*** Exercise material ***

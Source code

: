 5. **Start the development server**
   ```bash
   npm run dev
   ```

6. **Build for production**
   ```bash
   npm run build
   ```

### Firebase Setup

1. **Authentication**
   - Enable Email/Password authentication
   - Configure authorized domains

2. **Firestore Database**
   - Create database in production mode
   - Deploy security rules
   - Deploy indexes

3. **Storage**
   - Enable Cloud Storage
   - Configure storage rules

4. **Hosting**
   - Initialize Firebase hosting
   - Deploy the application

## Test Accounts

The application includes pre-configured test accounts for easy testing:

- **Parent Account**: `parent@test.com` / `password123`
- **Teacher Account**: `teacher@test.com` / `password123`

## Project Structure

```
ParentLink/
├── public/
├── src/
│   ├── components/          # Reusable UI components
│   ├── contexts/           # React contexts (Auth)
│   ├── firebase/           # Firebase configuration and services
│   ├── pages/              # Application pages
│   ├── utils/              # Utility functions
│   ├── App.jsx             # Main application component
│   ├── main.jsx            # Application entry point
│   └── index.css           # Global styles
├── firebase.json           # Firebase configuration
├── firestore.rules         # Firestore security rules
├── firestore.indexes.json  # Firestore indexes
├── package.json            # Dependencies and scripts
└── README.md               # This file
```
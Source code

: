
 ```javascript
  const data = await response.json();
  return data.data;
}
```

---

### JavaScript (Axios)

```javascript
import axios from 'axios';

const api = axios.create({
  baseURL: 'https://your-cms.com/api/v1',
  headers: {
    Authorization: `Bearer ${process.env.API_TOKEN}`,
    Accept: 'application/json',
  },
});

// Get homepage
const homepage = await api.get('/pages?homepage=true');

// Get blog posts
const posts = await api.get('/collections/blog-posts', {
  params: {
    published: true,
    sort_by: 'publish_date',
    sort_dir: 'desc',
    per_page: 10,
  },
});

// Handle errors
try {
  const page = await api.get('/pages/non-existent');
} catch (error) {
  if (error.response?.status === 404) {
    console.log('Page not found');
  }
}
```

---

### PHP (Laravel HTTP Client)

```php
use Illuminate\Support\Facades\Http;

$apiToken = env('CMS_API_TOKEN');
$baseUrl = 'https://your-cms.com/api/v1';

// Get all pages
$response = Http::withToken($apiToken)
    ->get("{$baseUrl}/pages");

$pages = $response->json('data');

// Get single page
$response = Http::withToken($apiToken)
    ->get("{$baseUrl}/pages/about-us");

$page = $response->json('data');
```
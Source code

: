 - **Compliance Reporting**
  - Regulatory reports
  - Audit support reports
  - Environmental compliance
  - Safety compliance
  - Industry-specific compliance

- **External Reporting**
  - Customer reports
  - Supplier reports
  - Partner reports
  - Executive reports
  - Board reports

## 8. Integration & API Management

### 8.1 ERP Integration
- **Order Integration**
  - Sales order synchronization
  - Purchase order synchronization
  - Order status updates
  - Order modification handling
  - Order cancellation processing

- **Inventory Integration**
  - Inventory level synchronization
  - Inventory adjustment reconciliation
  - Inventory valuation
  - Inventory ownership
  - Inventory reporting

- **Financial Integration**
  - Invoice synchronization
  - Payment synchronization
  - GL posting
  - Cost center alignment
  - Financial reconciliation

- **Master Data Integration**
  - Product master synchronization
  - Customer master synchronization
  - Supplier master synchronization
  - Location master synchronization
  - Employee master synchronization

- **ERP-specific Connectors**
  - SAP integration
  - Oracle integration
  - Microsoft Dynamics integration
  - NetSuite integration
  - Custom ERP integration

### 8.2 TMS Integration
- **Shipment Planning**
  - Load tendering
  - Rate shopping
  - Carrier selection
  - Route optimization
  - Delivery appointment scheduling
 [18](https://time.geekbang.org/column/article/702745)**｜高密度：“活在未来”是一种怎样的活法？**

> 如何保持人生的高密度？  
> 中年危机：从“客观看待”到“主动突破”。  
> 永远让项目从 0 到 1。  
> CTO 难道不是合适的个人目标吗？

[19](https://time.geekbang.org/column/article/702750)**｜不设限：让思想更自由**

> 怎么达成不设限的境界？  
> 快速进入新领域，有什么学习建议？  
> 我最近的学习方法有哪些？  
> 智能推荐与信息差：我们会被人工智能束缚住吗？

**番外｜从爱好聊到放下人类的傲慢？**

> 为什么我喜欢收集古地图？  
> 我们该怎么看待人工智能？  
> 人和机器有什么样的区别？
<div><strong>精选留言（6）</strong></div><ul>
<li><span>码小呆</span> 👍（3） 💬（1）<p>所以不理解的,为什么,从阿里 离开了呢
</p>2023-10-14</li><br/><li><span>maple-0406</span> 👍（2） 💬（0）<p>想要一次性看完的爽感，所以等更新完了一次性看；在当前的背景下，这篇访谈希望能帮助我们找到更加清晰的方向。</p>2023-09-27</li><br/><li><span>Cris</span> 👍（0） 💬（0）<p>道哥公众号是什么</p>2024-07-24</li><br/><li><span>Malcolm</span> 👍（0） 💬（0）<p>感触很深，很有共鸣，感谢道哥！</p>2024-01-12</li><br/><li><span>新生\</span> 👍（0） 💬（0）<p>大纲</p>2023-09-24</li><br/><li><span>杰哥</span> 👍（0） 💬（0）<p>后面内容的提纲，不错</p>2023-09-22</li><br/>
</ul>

*** End of Exercise material ***

* The task: For this exercise, please copy exactly the lines of the material above from its first line through the line where "- Enable Email/Password authentication" appears.

* Task response:
Source code

: 5. **Start the development server**
   ```bash
   npm run dev
   ```

6. **Build for production**
   ```bash
   npm run build
   ```

### Firebase Setup

1. **Authentication**
   - Enable Email/Password authentication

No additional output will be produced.